*What is expected*: Wherever the word "includegraphics" appears in a line below, that line counts; report the total number of such lines only.

++++++++

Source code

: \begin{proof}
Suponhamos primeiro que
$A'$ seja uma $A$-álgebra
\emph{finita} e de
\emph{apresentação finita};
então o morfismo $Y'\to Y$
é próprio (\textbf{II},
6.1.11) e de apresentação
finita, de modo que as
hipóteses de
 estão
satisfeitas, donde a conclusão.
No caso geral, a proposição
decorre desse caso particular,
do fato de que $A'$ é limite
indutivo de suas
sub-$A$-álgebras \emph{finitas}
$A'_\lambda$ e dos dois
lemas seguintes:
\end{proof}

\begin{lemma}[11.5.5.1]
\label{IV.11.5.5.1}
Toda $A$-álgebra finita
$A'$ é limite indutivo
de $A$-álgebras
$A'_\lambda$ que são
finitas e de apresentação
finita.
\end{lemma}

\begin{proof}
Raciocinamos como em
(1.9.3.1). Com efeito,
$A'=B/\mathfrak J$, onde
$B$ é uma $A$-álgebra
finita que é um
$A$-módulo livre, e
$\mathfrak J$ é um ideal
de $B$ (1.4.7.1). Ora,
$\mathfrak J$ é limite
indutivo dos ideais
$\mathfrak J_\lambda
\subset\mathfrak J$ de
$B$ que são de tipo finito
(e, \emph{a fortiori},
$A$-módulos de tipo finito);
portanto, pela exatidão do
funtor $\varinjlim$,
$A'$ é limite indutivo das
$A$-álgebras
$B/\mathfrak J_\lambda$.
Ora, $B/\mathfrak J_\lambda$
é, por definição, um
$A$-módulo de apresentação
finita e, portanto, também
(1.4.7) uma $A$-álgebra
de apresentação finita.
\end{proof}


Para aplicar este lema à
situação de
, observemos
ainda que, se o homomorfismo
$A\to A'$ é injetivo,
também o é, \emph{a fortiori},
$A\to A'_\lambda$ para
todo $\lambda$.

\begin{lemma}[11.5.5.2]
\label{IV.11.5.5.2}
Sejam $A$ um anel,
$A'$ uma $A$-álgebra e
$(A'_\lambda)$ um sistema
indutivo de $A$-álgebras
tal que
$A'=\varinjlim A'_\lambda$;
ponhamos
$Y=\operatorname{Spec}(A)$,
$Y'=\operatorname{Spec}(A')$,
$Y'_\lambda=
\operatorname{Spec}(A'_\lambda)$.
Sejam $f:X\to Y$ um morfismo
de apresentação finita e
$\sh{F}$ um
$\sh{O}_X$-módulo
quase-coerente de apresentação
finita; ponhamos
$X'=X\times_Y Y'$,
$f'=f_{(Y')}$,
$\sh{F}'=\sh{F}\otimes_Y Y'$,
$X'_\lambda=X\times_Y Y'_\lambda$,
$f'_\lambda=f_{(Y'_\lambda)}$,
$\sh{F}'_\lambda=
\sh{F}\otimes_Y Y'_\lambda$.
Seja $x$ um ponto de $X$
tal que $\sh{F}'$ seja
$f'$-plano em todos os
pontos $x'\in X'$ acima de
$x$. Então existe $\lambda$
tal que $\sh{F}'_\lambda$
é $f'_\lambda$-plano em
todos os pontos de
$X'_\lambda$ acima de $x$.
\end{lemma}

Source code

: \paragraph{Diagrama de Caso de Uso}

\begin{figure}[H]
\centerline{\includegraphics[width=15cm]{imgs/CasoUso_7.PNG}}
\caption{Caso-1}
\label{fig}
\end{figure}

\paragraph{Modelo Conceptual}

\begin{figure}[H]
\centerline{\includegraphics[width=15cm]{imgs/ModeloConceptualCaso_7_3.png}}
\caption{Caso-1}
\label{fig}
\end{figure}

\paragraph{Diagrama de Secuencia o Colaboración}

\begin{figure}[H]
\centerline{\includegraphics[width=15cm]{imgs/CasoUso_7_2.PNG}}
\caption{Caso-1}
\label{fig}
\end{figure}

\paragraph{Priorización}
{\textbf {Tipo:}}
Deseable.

++++++++

*Output for this task*: 3